Figure 1: Market Share of Various Ethereum Clients from Ethernodes

Also, the data from Ethstats shows similar statistics (Figure 2).

Figure 2: Different Ethereum Clients from Ethstats

Given geth is the majority in the Ethereum network, any critical vulnerability of it could possibly cause severe damages to the entire Ethereum ecosystem. Researchers at PeckShield have discovered a series of vulnerabilities that could crash or freeze any geth node. Those nasty bugs can bring down a major portion of computing power of the Ethereum network.


At the core of Ethereum, all client implementations should follow the same protocol for maintaining the consensus. Those protocols include RLPx, ÐΞVp2p, and many subprotocols like Ethereum Wire Protocol or Light Ethereum Protocol.

Figure 3: Ethereum Protocol Stack

Figure 3 illustrates the protocol layers used in Ethereum. For supporting “light” clients, the Light Ethereum Subprotocol (LES) allows an Ethereum node to only download block headers as they appear and fetch other parts of the blockchain on-demand. To achieve that, we also need a full (or archive) node acting as the LES server to serve the light nodes. The following command can start a full geth node with LES support:

geth --lightserv 20

While an LES client requesting block headers from an LES server, the GetBlockHeadersmessage is sent from the client and the message handler on the server side parses the message.

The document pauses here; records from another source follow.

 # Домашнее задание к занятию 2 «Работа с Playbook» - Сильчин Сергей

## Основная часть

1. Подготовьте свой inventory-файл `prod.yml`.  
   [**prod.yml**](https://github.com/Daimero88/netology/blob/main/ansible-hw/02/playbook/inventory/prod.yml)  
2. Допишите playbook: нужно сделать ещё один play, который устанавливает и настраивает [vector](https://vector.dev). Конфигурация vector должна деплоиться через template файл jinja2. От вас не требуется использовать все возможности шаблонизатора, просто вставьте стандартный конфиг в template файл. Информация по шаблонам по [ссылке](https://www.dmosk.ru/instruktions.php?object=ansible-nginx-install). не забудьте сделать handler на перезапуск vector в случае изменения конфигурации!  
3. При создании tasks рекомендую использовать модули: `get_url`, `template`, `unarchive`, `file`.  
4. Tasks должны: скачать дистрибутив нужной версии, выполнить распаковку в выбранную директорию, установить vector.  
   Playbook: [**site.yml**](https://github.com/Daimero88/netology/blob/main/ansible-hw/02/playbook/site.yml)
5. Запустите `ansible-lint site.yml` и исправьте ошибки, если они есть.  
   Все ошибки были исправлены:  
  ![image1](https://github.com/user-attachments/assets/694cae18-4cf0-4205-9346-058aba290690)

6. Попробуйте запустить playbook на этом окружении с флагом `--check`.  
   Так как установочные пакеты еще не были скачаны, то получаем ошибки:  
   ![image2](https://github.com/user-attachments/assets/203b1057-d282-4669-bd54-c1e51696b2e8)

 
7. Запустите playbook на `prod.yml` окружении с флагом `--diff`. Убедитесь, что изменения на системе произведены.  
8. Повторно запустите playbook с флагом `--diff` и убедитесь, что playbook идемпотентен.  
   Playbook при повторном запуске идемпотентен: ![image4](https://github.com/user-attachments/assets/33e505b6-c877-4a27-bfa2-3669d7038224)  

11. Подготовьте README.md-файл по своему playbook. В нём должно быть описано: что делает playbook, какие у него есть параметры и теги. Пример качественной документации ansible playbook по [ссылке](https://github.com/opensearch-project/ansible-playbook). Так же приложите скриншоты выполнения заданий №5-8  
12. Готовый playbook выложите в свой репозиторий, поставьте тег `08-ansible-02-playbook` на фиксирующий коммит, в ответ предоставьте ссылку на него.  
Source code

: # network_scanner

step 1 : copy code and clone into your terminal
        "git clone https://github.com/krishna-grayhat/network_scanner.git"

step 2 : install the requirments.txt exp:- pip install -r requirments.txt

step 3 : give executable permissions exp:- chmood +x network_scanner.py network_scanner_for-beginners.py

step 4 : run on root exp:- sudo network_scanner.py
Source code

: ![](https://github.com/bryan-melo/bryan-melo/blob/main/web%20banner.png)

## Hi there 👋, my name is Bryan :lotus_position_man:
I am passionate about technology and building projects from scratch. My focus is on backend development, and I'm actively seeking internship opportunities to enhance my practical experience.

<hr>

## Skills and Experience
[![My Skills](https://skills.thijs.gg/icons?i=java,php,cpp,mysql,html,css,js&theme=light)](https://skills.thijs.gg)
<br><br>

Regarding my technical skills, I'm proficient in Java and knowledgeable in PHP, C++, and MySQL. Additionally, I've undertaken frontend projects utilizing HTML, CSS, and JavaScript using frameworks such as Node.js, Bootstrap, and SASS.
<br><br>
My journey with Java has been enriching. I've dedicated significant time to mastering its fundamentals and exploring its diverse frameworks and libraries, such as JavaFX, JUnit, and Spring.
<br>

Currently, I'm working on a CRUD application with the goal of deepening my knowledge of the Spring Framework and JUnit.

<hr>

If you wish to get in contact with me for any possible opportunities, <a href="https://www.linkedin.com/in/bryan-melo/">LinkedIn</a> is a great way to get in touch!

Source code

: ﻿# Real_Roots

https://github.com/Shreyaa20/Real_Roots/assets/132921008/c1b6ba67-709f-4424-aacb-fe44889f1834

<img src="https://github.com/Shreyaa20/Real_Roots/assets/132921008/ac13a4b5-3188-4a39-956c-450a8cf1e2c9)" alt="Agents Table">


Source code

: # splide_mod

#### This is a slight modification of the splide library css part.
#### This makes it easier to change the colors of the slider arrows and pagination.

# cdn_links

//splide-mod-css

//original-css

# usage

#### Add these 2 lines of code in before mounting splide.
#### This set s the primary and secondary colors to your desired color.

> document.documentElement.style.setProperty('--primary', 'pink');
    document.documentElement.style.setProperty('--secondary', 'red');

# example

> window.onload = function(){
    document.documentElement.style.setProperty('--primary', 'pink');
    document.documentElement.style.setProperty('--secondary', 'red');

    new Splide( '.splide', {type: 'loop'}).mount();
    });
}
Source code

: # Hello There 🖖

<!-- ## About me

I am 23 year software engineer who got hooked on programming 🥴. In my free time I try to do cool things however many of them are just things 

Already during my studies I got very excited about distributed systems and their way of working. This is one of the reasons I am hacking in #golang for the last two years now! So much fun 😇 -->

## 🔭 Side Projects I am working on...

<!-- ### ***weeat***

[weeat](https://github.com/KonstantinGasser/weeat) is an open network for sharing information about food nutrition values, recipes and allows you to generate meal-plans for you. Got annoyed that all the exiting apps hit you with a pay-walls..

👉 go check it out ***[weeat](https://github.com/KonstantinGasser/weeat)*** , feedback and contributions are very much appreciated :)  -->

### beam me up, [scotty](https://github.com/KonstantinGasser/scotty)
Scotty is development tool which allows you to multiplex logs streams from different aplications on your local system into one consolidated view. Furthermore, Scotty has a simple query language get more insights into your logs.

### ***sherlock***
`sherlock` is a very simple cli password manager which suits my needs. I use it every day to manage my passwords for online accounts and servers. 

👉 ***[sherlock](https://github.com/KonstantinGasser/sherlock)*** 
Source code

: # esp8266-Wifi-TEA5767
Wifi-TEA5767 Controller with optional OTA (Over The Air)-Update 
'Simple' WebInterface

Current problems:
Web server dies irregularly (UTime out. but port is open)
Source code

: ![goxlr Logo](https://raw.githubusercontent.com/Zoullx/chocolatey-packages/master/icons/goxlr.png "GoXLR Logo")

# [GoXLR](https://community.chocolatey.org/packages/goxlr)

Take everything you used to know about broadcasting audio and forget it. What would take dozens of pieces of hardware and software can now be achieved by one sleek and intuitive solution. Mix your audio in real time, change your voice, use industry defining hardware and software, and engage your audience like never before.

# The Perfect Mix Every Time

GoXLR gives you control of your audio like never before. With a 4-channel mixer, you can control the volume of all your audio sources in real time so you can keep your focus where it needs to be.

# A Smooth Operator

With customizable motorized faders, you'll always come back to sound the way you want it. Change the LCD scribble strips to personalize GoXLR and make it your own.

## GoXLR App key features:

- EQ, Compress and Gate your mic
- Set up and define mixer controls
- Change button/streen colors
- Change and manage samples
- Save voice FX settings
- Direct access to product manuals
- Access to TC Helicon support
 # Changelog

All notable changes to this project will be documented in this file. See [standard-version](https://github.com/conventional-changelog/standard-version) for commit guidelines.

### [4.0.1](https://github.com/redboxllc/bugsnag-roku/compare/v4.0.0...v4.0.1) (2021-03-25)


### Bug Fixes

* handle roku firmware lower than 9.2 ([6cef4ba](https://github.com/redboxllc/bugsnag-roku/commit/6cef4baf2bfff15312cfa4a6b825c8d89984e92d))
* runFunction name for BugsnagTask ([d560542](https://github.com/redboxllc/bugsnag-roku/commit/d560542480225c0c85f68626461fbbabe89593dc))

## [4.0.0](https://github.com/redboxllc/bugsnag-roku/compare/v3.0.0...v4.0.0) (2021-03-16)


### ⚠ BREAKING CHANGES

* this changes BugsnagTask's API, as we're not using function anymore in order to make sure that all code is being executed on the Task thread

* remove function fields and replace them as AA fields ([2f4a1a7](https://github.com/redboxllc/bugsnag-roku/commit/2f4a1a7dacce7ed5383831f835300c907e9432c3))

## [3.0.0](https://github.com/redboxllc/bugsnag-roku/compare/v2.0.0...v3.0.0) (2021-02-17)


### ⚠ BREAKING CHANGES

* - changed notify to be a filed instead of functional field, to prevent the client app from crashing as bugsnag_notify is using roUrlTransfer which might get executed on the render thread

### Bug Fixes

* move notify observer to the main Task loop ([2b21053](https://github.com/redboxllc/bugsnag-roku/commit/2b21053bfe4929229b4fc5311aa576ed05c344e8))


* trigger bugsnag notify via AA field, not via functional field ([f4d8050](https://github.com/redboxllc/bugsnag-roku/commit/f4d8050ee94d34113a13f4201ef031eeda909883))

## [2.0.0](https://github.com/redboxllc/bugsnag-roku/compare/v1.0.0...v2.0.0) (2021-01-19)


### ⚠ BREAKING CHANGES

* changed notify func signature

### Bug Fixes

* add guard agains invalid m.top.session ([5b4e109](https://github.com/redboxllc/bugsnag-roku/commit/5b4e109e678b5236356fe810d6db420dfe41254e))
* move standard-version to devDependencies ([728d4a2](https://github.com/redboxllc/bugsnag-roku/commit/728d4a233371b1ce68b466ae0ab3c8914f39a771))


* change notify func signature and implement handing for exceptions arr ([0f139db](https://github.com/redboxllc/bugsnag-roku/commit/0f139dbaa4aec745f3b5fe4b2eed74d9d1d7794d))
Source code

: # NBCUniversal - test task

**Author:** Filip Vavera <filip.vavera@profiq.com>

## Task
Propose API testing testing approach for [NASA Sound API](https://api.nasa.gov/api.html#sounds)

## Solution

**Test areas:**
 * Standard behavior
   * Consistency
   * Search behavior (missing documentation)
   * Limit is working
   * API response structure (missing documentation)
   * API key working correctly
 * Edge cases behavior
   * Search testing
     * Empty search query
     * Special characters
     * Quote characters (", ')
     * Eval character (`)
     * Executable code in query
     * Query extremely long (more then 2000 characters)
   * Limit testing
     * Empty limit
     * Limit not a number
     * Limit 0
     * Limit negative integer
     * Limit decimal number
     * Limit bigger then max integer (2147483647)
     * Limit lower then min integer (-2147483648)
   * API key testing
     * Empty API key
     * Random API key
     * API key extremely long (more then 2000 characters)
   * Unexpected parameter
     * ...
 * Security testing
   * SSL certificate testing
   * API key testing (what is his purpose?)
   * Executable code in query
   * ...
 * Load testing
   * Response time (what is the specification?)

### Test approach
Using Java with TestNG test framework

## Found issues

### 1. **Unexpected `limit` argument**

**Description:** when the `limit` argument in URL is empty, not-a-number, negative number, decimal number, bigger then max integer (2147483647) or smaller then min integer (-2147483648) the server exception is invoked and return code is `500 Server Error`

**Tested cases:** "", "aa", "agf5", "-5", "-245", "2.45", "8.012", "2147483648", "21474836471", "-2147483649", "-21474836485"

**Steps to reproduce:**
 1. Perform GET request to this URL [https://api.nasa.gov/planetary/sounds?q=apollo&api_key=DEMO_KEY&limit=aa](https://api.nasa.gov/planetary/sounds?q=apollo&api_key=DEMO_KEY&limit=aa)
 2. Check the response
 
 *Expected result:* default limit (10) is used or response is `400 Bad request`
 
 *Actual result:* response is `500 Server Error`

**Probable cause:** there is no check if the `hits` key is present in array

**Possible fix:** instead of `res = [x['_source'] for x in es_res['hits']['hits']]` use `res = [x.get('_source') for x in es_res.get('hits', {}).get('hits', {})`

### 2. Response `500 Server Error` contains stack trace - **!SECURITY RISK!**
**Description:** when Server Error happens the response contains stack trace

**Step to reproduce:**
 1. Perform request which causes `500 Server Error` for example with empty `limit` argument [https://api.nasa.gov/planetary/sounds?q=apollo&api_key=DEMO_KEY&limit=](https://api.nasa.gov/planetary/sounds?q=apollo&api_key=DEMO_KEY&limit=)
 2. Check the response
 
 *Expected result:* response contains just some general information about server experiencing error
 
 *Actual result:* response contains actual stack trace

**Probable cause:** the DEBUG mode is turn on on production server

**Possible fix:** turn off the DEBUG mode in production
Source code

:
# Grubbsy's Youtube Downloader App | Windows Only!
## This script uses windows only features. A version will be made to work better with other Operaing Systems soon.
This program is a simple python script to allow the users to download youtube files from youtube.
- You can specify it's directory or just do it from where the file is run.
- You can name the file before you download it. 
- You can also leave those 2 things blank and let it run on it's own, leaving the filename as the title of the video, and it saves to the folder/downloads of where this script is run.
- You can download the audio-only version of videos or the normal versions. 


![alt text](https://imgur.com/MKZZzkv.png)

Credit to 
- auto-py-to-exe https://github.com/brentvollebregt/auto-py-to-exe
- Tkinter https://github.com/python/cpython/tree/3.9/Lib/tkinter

The following figure shows the code snippet of geth’s implementation of the GetBlockHeaders message handler:

Figure 4: GetBlockHeaders Handler in geth

Here, the LES client sends the query in following format:

// getBlockHeadersData represents a block header query.
type getBlockHeadersData struct {
Origin hashOrNumber // Block from which to retrieve headers
Amount uint64 // Maximum number of headers to retrieve
Skip uint64 // Blocks to skip between consecutive headers
Reverse bool // Query direction

Starting from line 17, the not reverse case is handled by the LES server. In line 19, the LES server checks if there are still block headers available after skipping query.Skip blocks. If the check is passed, GetBlockHashesFromHash() is called (line 20) and an array of block headers is returned.

However, the input data, query, is not properly validated. An attacker can craft a malicious query with query.Skip = -1 (0xFFF…F). When query.Skip+1 is passed into GetBlockHashesFromHash(), an array with maximum size=0 would be allocated. Then, by accessing to the zero size array with index query.Skip = 0xFFF…F, the LES server crashes and burned, as indicated in the following figure.


Figure 5: CVE-2018–12018 Bug Report

This is the first part of the series, we will reveal other findings some time later.